# Mold around AC vent



## Lagniappe2008 (Jan 20, 2008)

Not sure if this fits here or not, but wife noticed some mold on the ceiling around an AC register yesterday. Wondering what in the world to do/who to call to get this checked out? I'm concerned about just calling anyone as I don't want some dude telling me that I need to remodel my entire house to get rid of mold. House was basically remodeled 6 years ago. Any thoughts?

Thanks


----------



## fishingcacher (Mar 29, 2008)

http://moldinspector.wordpress.com/2008/01/06/two-common-causes-of-ac-mold/


----------



## carryyourbooks (Feb 13, 2009)

call ac fixer on here. he's a sponsor on here and can tell you what is causing your mold. he is very honest and knows his stuff. tell him carry sent ya. you won't be disappointed. since you are in austin, he might be able to advise you over the phone. in commercial settings i have seen vent rust from condensation because they weren't properly insulated.


----------



## sleepersilverado (Jun 27, 2011)

carryyourbooks said:


> call ac fixer on here. he's a sponsor on here and can tell you what is causing your mold. he is very honest and knows his stuff. tell him carry sent ya. you won't be disappointed. since you are in austin, he might be able to advise you over the phone. in commercial settings i have seen vent rust from condensation because they weren't properly insulated.

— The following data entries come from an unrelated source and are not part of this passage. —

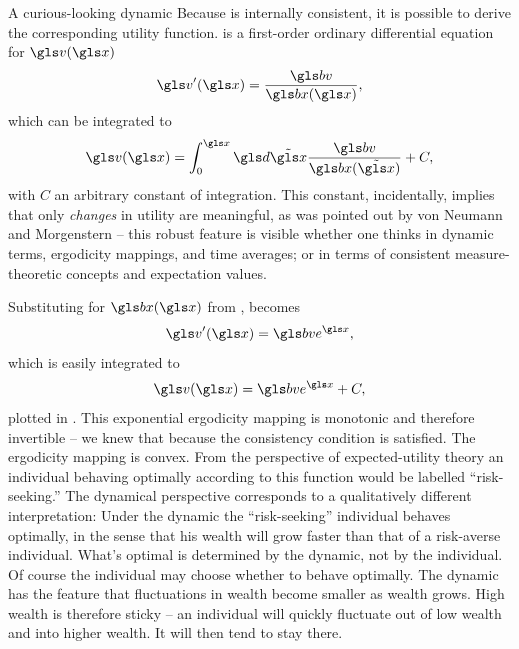 \begin{itemize}
\begin{example}{A curious-looking dynamic}
Because  is internally consistent, it is possible to derive the corresponding utility function.
 is a first-order ordinary differential equation for $\gv(\x)$
\begin{align}
\gv'(\x)=\frac{\bv}{\bx(\x)},
\elabel{diff_eq_u}
\end{align}
which can be integrated to
\begin{align}
\gv(\x)=\int_0^\x \gd\tilde{\x} \frac{\bv}{\bx(\tilde{\x})}+C,
\end{align}
with $C$ an arbitrary constant of integration. This constant, incidentally, implies that 
only {\it changes} in utility are meaningful, as was pointed out by von 
Neumann and Morgenstern \cite{vonNeumannMorgenstern1944} -- this robust feature
is visible whether one thinks in dynamic terms, ergodicity mappings, and time averages; 
or in terms of consistent measure-theoretic concepts and expectation values.

Substituting for $\bx(\x)$ from ,  becomes
\begin{equation}
\gv'(\x)=\bv e^\x,
\end{equation}
which is easily integrated to
\begin{equation}
\gv(\x)=\bv e^\x +C,
\elabel{test_dyn_u}
\end{equation}
plotted in . This exponential ergodicity mapping is monotonic and 
therefore invertible -- we knew that because the consistency condition is satisfied. 
The ergodicity mapping is convex. From the 
perspective of expected-utility theory an individual behaving optimally according to 
this function would be labelled ``risk-seeking.'' 
The dynamical perspective corresponds to a qualitatively different interpretation: 
Under the dynamic  the ``risk-seeking'' individual behaves optimally, 
in the sense that his wealth will grow faster than that of a risk-averse individual. 
What's optimal is determined by the dynamic, not by the individual. Of course the 
individual may choose whether to behave optimally. The dynamic  
has the feature that fluctuations in wealth become smaller as wealth grows. High 
wealth is therefore sticky -- an individual will quickly fluctuate out of 
low wealth and into higher wealth. It will then tend to stay there. 
\end{example}


\end{itemize}
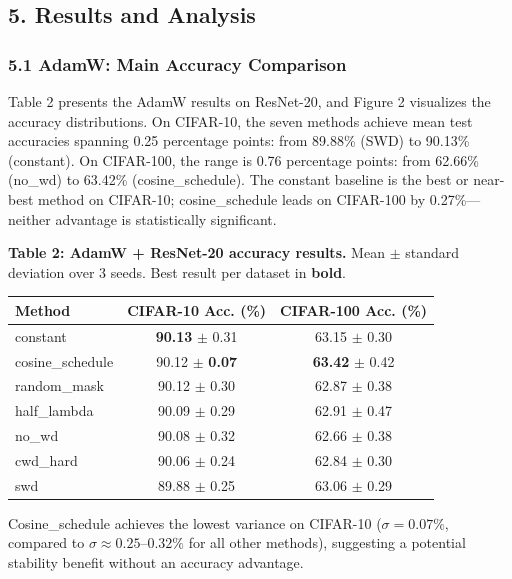 \documentclass[
]{article}
\begin{document}
\hypertarget{results-and-analysis}{%
\subsection{5. Results and Analysis}\label{results-and-analysis}}

\hypertarget{adamw-main-accuracy-comparison}{%
\subsubsection{5.1 AdamW: Main Accuracy
Comparison}\label{adamw-main-accuracy-comparison}}

Table 2 presents the AdamW results on ResNet-20, and Figure 2 visualizes
the accuracy distributions. On CIFAR-10, the seven methods achieve mean
test accuracies spanning 0.25 percentage points: from 89.88\% (SWD) to
90.13\% (constant). On CIFAR-100, the range is 0.76 percentage points:
from 62.66\% (no\_wd) to 63.42\% (cosine\_schedule). The constant
baseline is the best or near-best method on CIFAR-10; cosine\_schedule
leads on CIFAR-100 by 0.27\%---neither advantage is statistically
significant.

\textbf{Table 2: AdamW + ResNet-20 accuracy results.} Mean \(\pm\)
standard deviation over 3 seeds. Best result per dataset in
\textbf{bold}.

\begin{longtable}[]{@{}lcc@{}}
\toprule\noalign{}
Method & CIFAR-10 Acc. (\%) & CIFAR-100 Acc. (\%) \\
\midrule\noalign{}
\endhead
\bottomrule\noalign{}
\endlastfoot
constant & \textbf{90.13} \(\pm\) 0.31 & 63.15 \(\pm\) 0.30 \\
cosine\_schedule & 90.12 \(\pm\) \textbf{0.07} & \textbf{63.42} \(\pm\)
0.42 \\
random\_mask & 90.12 \(\pm\) 0.30 & 62.87 \(\pm\) 0.38 \\
half\_lambda & 90.09 \(\pm\) 0.29 & 62.91 \(\pm\) 0.47 \\
no\_wd & 90.08 \(\pm\) 0.32 & 62.66 \(\pm\) 0.38 \\
cwd\_hard & 90.06 \(\pm\) 0.24 & 62.84 \(\pm\) 0.30 \\
swd & 89.88 \(\pm\) 0.25 & 63.06 \(\pm\) 0.29 \\
\end{longtable}

Cosine\_schedule achieves the lowest variance on CIFAR-10
(\(\sigma = 0.07\%\), compared to \(\sigma \approx 0.25\)--\(0.32\%\)
for all other methods), suggesting a potential stability benefit without
an accuracy advantage.
\end{document}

I think this about hits it on the head. If you are seeing condensation / moisture that generally means you are introducing unconditioned air / heat into the equation. Reason your coil has a pan.

Simple example is when you pull something out of the fridge it will get condensation on it.


----------



## cubera (Mar 9, 2005)

Take them off, spritz them with a little Clorox,put them back, no problem this is normal and nothing to worry.


Sent from my iPhone using Tapatalk.


----------



## Profish00 (May 21, 2004)

The duct has a leak causing condensation, get up there find it and seal it.


----------



## 2013Shoalcat (Aug 1, 2012)

Snap a pic and show us. Sometimes the duct is not sealed to Sheetrock and it pulls in infiltrated air from attic. Show us a pic of what it looks like.


----------



## dorado172 (Mar 11, 2011)

*mildew not mold*

condensation problem... it is mildew not mold clean and correct the air problem not a health risk like a mold issue


----------



## MNsurf (Oct 21, 2011)

Is it only one vent that you've noticed the mildew growing on? Generally it is an air leak our insulation breakdown that causes this issue but if you're having this issue with other registers it may be another issue with your system.


----------



## BuddyW (Nov 5, 2008)

*mold*

If you have actual mold alot of ac guys try to sell a blue light cost 500 to 1000.00. Instead shut down the cooling on your ac unit and run just the fan. Then from the air intake take out filter and spray Lysol into the intake use four to five cans. It will be a strong smell form th Lysol for awhile but it will kill the mold in the junction box and all vents.


----------



## chipnbud (Oct 16, 2012)

Thanks for the post and responses. I have a similar issue with one vent. This is very helpful and give me a direction to cure the mildew.
Chip:mpd::an6:


----------